Have the plumber do it.  He did a good job on the leak, right?
Every job that I’ve had since 1990 has, at the onset, been to fix the damage that a plumber did while they were charged with building a house.  Sometimes I’ve worked for people who got it, saw that they needed my communication skills as much or more than they needed my technical expertise.  At those jobs, I was on a peer level with the other department heads, not one lower.  Other times, they expected me to be just like the plumber that I replaced.
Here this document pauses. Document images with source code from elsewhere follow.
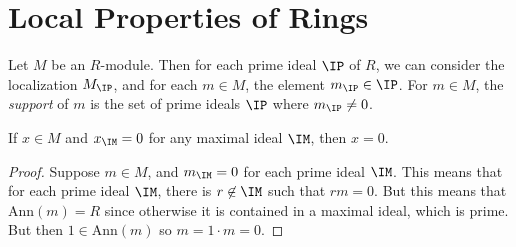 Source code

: 
\section{Local Properties of Rings}

Let $M$ be an $R$-module. Then for each prime ideal $\IP$ of $R$, we can consider the localization $M_{\IP}$, and for each $m \in M$, the element $m_{\IP} \in \IP$. For $m \in M$, the \emph{support} of $m$ is the set of prime ideals $\IP$ where $m_{\IP} \neq 0$.

\begin{lemma}
    If $x \in M$ and $x_{\IM} = 0$ for any maximal ideal $\IM$, then $x = 0$.
\end{lemma}
\begin{proof}
    Suppose $m \in M$, and $m_{\IM} = 0$ for each prime ideal $\IM$. This means that for each prime ideal $\IM$, there is $r \not \in \IM$ such that $rm = 0$. But this means that $\text{Ann}(m) = R$ since otherwise it is contained in a maximal ideal, which is prime. But then $1 \in \text{Ann}(m)$ so $m = 1 \cdot m = 0$.
\end{proof}

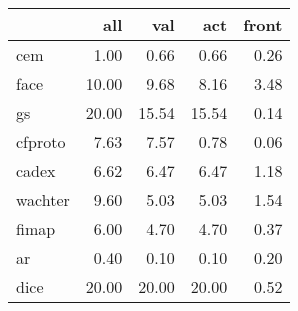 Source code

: \begin{tabular}{lrrrr}
\hline
{} &    all &    val &    act &  front \\ \hline
\hline
cem                 &   1.00 &   0.66 &   0.66 &   0.26 \\ \hline
face                &  10.00 &   9.68 &   8.16 &   3.48 \\ \hline
gs     &  20.00 &  15.54 &  15.54 &   0.14 \\ \hline
cfproto             &   7.63 &   7.57 &   0.78 &   0.06 \\ \hline
cadex               &   6.62 &   6.47 &   6.47 &   1.18 \\ \hline
wachter             &   9.60 &   5.03 &   5.03 &   1.54 \\ \hline
fimap               &   6.00 &   4.70 &   4.70 &   0.37 \\ \hline
ar &   0.40 &   0.10 &   0.10 &   0.20 \\ \hline
dice                &  20.00 &  20.00 &  20.00 &   0.52 \\ \hline
\hline
\end{tabular}
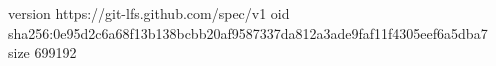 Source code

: version https://git-lfs.github.com/spec/v1
oid sha256:0e95d2c6a68f13b138bcbb20af9587337da812a3ade9faf11f4305eef6a5dba7
size 699192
They were surprised and annoyed when I tried to tell them that what they really needed was to work with me, not delegate to me.  At those jobs, I was mostly a highly-functional pain in the ass.

Some of those jobs got bad, but here’s how bad it can get when management just doesn’t get technology.

So, back to my rant, here’s my question: why would we increase the strategic role of marketing at the expense of strategic technology integration?  Is that a conscious desire to move just as far backward as we’re moving forward?  Is this suggestion out of a frustration that people who manage technology aren’t exclusively supporting communications in our resource-strapped environments? In any case, it’s a sad day for the sector if we’re going to pitch turf wars instead of overall competence.  There is no question: we need high level technologists looking after our infrastructure, data strategy, and constituent engagement. But we can’t address critical needs by crippling other areas.